Archivi di Luglio 2010

Onde sismiche nel settore editoriale

| | TrackBack (0)
Gli osservatori più attenti hanno registrato due movimenti alla superficie del settore editoriale americano, che preoccupano fortemente le case editrici tradizionali:
  • il 19 luglio Amazon ha annunciato che negli ultimi tre mesi per ogni 100 libri rilegati (hardcovers) sono stati venduti 143 ebook, i cosiddetti Kindle books; rispetto alla prima metà dell'anno precedente, il volume delle vendite è triplicato
  • Sul «Corriere della sera» del 23 luglio, sotto il titolo "E ora l'ebook aggira gli editori", si riporta la notizia che Andrew Wylie, uno dei più potenti agenti letterari americani, ha deciso di vendere come Kindle books (al costo di 9,99 dollari) venti classici della letteratura moderna, tra cui Il lamento di Portnoy di Philip Roth, Lolita di Vladimir Nabokov, Finzioni di Jorge Luis Borges e Il nudo e il morto di Norman Mailer
Nel primo caso il confronto non si gioca alla pari per una questione di "pesantezza" e di prezzo: un hardcover, notoriamente, è un libro impegnativo, di saggistica o di letteratura, rivolto a fasce di lettori selezionati; l'ebook si libra più lievemente sullo schermo, animato dall'inchiostro elettronico dello strumento Kindle. Il confronto andrebbe fatto con le edizioni paperback e con quelle economiche, con un risultato probabilmente diverso.

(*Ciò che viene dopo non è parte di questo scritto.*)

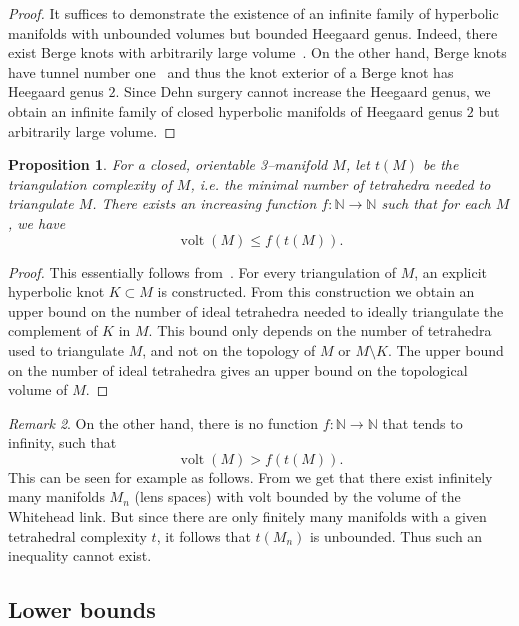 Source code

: \documentclass[a4paper]{gtart}
\newtheorem{proposition}{Proposition}[section]
\theoremstyle{definition}
\theoremstyle{remark}
\newtheorem{remark}[proposition]{Remark}
\numberwithin{equation}{section}
\DeclareMathOperator{\volt}{volt}
\begin{document}
\begin{proof}
It suffices to demonstrate the existence of an infinite family of hyperbolic manifolds with unbounded volumes but bounded Heegaard genus. Indeed, there exist Berge knots with arbitrarily large volume~\cite[Theorem~4.1]{Baker_Berge_knots}. On the other hand, Berge knots have tunnel number one~\cite{Berge} and thus the knot exterior of a Berge knot has Heegaard genus $2$. Since Dehn surgery cannot increase the Heegaard genus, we obtain an infinite family of closed hyperbolic manifolds of Heegaard genus $2$ but arbitrarily large volume. 
\end{proof}

\begin{proposition}
    For a closed, orientable 3--manifold $M$, let $t(M)$ be the triangulation complexity of $M$, i.e. the minimal number of tetrahedra needed to triangulate $M$. 
 There exists an increasing function $f\colon \mathbb{N} \to \mathbb{N}$ such that for each $M$, we have
        \begin{equation*}
            \volt(M)\leq f(t(M)).
        \end{equation*}
\end{proposition}

\begin{proof}
This essentially follows from~\cite{My82}. For every triangulation of $M$, an explicit hyperbolic knot $K \subset M$ is constructed. From this construction we obtain an upper bound on the number of ideal tetrahedra needed to ideally triangulate the complement of $K$ in $M$. This bound only depends on the number of tetrahedra used to triangulate $M$, and not on the topology of $M$ or $M \setminus K$. The upper bound on the number of ideal tetrahedra gives an upper bound on the topological volume of $M$.
\end{proof}

\begin{remark}
	On the other hand, there is no function $f\colon \mathbb{N} \to \mathbb{N}$ that tends to infinity, such that 
	$$\volt(M) > f( t(M) ).$$
	This can be seen for example as follows. From  we get that there exist infinitely many manifolds $M_n$ (lens spaces) with volt bounded by the volume of the Whitehead link. But since there are only finitely many manifolds with a given tetrahedral complexity $t$, it follows that $t(M_n)$ is unbounded. Thus such an inequality cannot exist. 
\end{remark}


\subsection{Lower bounds}
\end{document}
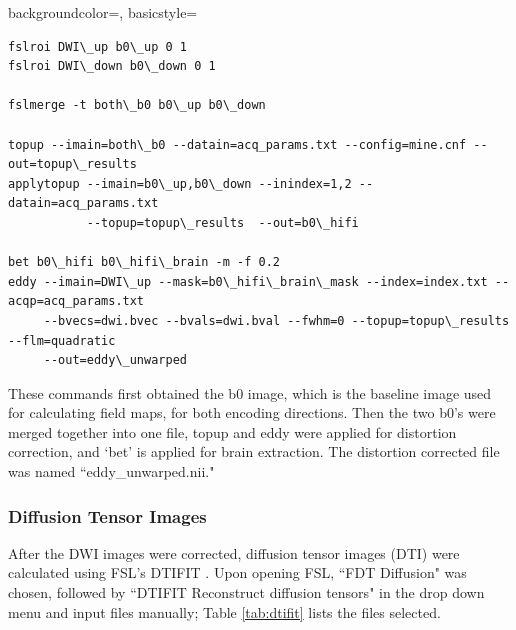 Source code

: {
    backgroundcolor=\color{white},
    basicstyle=\scriptsize\color{black}\ttfamily
}

\begin{lstlisting}[style=DOS]
fslroi DWI\_up b0\_up 0 1
fslroi DWI\_down b0\_down 0 1

fslmerge -t both\_b0 b0\_up b0\_down

topup --imain=both\_b0 --datain=acq_params.txt --config=mine.cnf --out=topup\_results
applytopup --imain=b0\_up,b0\_down --inindex=1,2 --datain=acq_params.txt
           --topup=topup\_results  --out=b0\_hifi

bet b0\_hifi b0\_hifi\_brain -m -f 0.2
eddy --imain=DWI\_up --mask=b0\_hifi\_brain\_mask --index=index.txt --acqp=acq_params.txt
     --bvecs=dwi.bvec --bvals=dwi.bval --fwhm=0 --topup=topup\_results --flm=quadratic
     --out=eddy\_unwarped

\end{lstlisting}

These commands first obtained the b0 image, which is the baseline image used for calculating field maps, for both encoding directions. Then the two b0's were merged together into one file, topup and eddy were applied for distortion correction, and `bet' is applied for brain extraction. The distortion corrected file was named ``eddy\_unwarped.nii."

\subsubsection{Diffusion Tensor Images}

After the DWI images were corrected, diffusion tensor images (DTI) were calculated using FSL's DTIFIT \cite{ref:dtifit}. Upon opening FSL, ``FDT Diffusion" was chosen, followed by ``DTIFIT Reconstruct diffusion tensors" in the drop down menu and input files manually; Table \ref{tab:dtifit} lists the files selected.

wylie.jpg Nel secondo caso la partita è più complessa e non ancora conclusa: Wylie (nella foto a destra), conosciuto dagli addetti ai lavori con soprannomi quali lo "squalo", la "volpe" e addirittura lo "sciacallo", vuole ridiscutere le royalties riconosciute ai suoi autori per le edizioni digitali. In questa prospettiva ha fondato una casa editrice, la Odissey Editions, ha poi rotto gli accordi con i proprietari dei diritti (in particolare con la Random House, colosso americano appartenente al mega gruppo di origine tedesca Bertelsmann) e si è accordato in primo luogo con Amazon, pensando in prospettiva ad Apple e a Google.

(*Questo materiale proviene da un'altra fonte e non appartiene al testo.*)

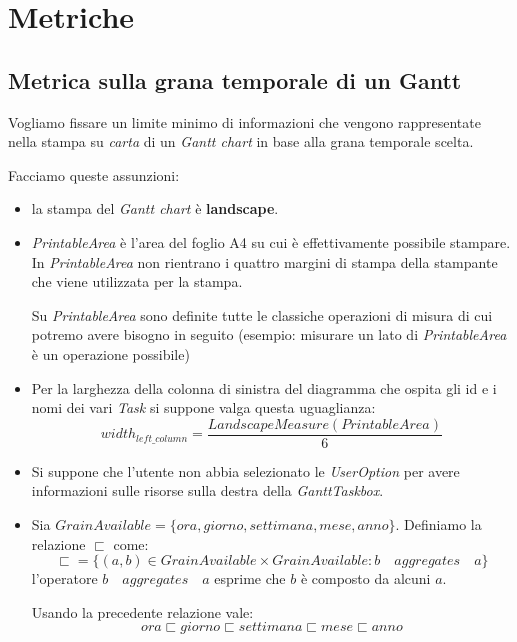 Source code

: \section{Metriche}

\subsection{Metrica sulla grana temporale di un Gantt}
Vogliamo fissare un limite minimo di informazioni che vengono rappresentate
nella stampa su \emph{carta} di un \emph{Gantt chart} in base alla grana
temporale scelta.

Facciamo queste assunzioni:
\begin{itemize}
  \item la stampa del \emph{Gantt chart} \`e \textbf{landscape}.
  \item \emph{PrintableArea} \`e l'area del foglio A4 su cui \`e effettivamente
  possibile stampare. In \emph{PrintableArea} non rientrano i quattro margini
  di stampa della stampante che viene utilizzata per la stampa.
  
  Su \emph{PrintableArea} sono definite tutte le classiche operazioni di misura
  di cui potremo avere bisogno in seguito (esempio: misurare un lato di
  \emph{PrintableArea} \`e un operazione possibile)
  
  \item Per la larghezza della colonna di sinistra del diagramma che ospita gli
  id e i nomi dei vari \emph{Task} si suppone valga questa uguaglianza:
  \begin{displaymath}
  	width_{left\_column} = \frac{LandscapeMeasure(PrintableArea)}{6}
  \end{displaymath}
  
   \item Si suppone che l'utente non abbia selezionato le \emph{UserOption} per
   avere informazioni sulle risorse sulla destra della \emph{GanttTaskbox}.

	\item Sia $GrainAvailable = \lbrace ora
	, giorno, settimana, mese, anno	\rbrace$. Definiamo la relazione $\sqsubset$
	come:
	\begin{displaymath}
	\sqsubset = \lbrace (a, b) \in GrainAvailable \times GrainAvailable : b \quad
	aggregates \quad a
	\rbrace
	\end{displaymath}
	l'operatore $b \quad aggregates \quad a$ esprime che $b$ \`e composto da alcuni
	$a$.
	
	Usando la precedente relazione vale:
	\begin{displaymath}
  	 ora \sqsubset giorno \sqsubset settimana \sqsubset mese \sqsubset anno
  	\end{displaymath}
\end{itemize}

La risposta degli editori non è tardata ad arrivare: la Random House ha chiesto formalmente a Wylie di interrompere l'iniziativa, pena la citazione in tribunale con l'accusa di vendita illegale; i titoli offerti appartengono al catalogo della casa editrice, anche se sul contratto originario con gli autori non si faceva menzione dell'edizione elettronica, né tanto meno di ebook.

In questo secondo caso la posta in gioco non è soltanto una questione giuridica o di principio. Si tratta di determinare quanto rimane all'autore (e all'agente che lo rappresenta) dei ricavi della vendita di un libro Kindle o di uno iPad, dopo aver sottratto la percentuale della libreria virtuale (più o meno contenuta a seconda dei casi) e quella della casa editrice: un 10-20% o una cifra differente? E ancora: i diritti sulle vendite di ebook – che hanno costi di produzione e di distribuzione molto più contenuti di quelli dei volumi cartacei – sono assimilabili ai diritti sulla produzione tradizionale o possono levitare decisamente verso l'alto, anche oltre il 50%? Le domande rimangono ancora aperte a soluzioni differenti.

Su questo archivio

Questa pagina contiene l'archivio dei post del mese di Luglio2010 dal più recente al più vecchio.

Giugno 2010 è l'archivio precedente.

Agosto 2010 è l'archivio successivo.

Trova i contenuti recenti nella home page o guarda negli archivi per trovare tutti i contenuti.

Login


Come registrarsi?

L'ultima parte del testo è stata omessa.